[Rendered images with source text]
::::::::::
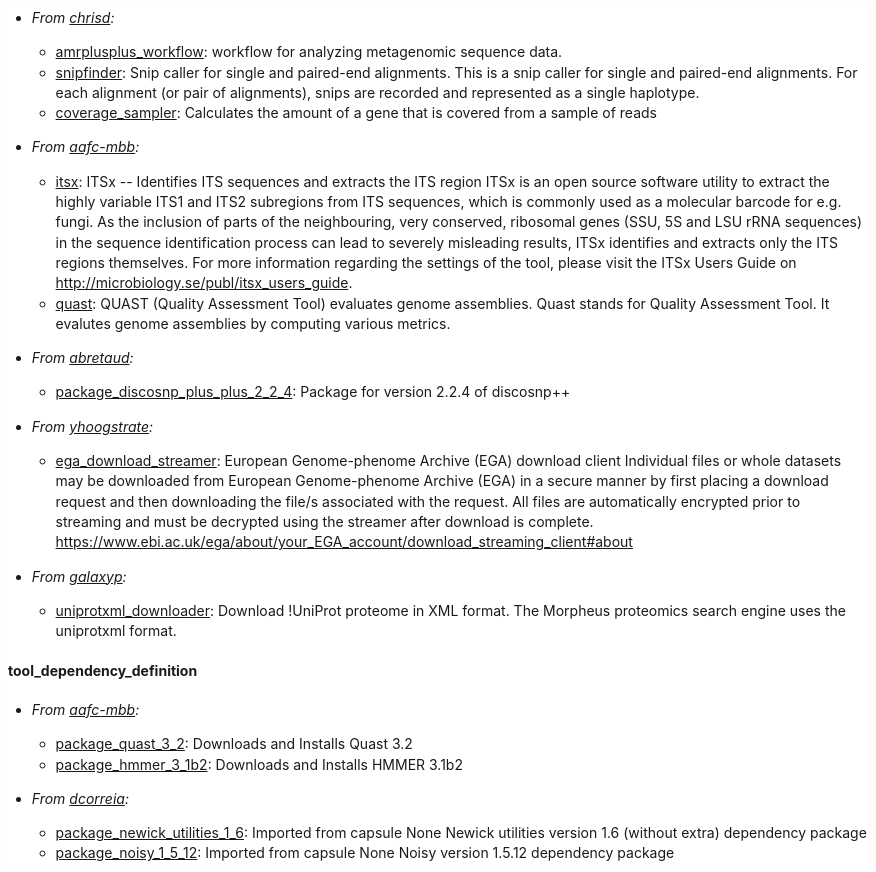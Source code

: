 * *From [chrisd](https://toolshed.g2.bx.psu.edu/view/chrisd):*
  * [amrplusplus_workflow](https://toolshed.g2.bx.psu.edu/view/chrisd/amrplusplus_workflow): workflow for analyzing metagenomic sequence data. 
  * [snipfinder](https://toolshed.g2.bx.psu.edu/view/chrisd/snipfinder):  Snip caller for single and paired-end alignments. This is a snip caller for single and paired-end alignments. For each alignment (or pair of alignments), snips are recorded and represented as a single haplotype.
  * [coverage_sampler](https://toolshed.g2.bx.psu.edu/view/chrisd/coverage_sampler):  Calculates the amount of a gene that is covered from a sample of reads 

* *From [aafc-mbb](https://toolshed.g2.bx.psu.edu/view/aafc-mbb):*
  * [itsx](https://toolshed.g2.bx.psu.edu/view/aafc-mbb/itsx): ITSx -- Identifies ITS sequences and extracts the ITS region ITSx is an open source software utility to extract the highly variable ITS1 and ITS2 subregions from ITS sequences, which is commonly used as a molecular barcode for e.g. fungi. As the inclusion of parts of the neighbouring, very conserved, ribosomal genes (SSU, 5S and LSU rRNA sequences) in the sequence identification process can lead to severely misleading results, ITSx identifies and extracts only the ITS regions themselves. For more information regarding the settings of the tool, please visit the ITSx Users Guide on http://microbiology.se/publ/itsx_users_guide.
  * [quast](https://toolshed.g2.bx.psu.edu/view/aafc-mbb/quast): QUAST (Quality Assessment Tool) evaluates genome assemblies. Quast stands for Quality Assessment Tool. It evalutes genome assemblies by computing various metrics.

* *From [abretaud](https://toolshed.g2.bx.psu.edu/view/abretaud):*
  * [package_discosnp_plus_plus_2_2_4](https://toolshed.g2.bx.psu.edu/view/abretaud/package_discosnp_plus_plus_2_2_4): Package for version 2.2.4 of discosnp++

* *From [yhoogstrate](https://toolshed.g2.bx.psu.edu/view/yhoogstrate):*
  * [ega_download_streamer](https://toolshed.g2.bx.psu.edu/view/yhoogstrate/ega_download_streamer): European Genome-phenome Archive (EGA) download client Individual files or whole datasets may be downloaded from European Genome-phenome Archive (EGA) in a secure manner by first placing a download request and then downloading the file/s associated with the request. All files are automatically encrypted prior to streaming and must be decrypted using the streamer after download is complete. https://www.ebi.ac.uk/ega/about/your_EGA_account/download_streaming_client#about

* *From [galaxyp](https://toolshed.g2.bx.psu.edu/view/galaxyp):*
  * [uniprotxml_downloader](https://toolshed.g2.bx.psu.edu/view/galaxyp/uniprotxml_downloader): Download !UniProt proteome in XML format.  The Morpheus proteomics search engine uses the uniprotxml format.

#### tool_dependency_definition

* *From [aafc-mbb](https://toolshed.g2.bx.psu.edu/view/aafc-mbb):*
  * [package_quast_3_2](https://toolshed.g2.bx.psu.edu/view/aafc-mbb/package_quast_3_2): Downloads and Installs Quast 3.2 
  * [package_hmmer_3_1b2](https://toolshed.g2.bx.psu.edu/view/aafc-mbb/package_hmmer_3_1b2): Downloads and Installs HMMER 3.1b2 

* *From [dcorreia](https://toolshed.g2.bx.psu.edu/view/dcorreia):*
  * [package_newick_utilities_1_6](https://toolshed.g2.bx.psu.edu/view/dcorreia/package_newick_utilities_1_6): Imported from capsule None Newick utilities version 1.6 (without extra) dependency package 
  * [package_noisy_1_5_12](https://toolshed.g2.bx.psu.edu/view/dcorreia/package_noisy_1_5_12): Imported from capsule None Noisy version 1.5.12 dependency package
::::::::::
For the word "galaxyp", go through the records and show each line that carries it.

◆ ANSWER TO THIS EXERCISE:
* *From [galaxyp](https://toolshed.g2.bx.psu.edu/view/galaxyp):*
  * [uniprotxml_downloader](https://toolshed.g2.bx.psu.edu/view/galaxyp/uniprotxml_downloader): Download !UniProt proteome in XML format.  The Morpheus proteomics search engine uses the uniprotxml format.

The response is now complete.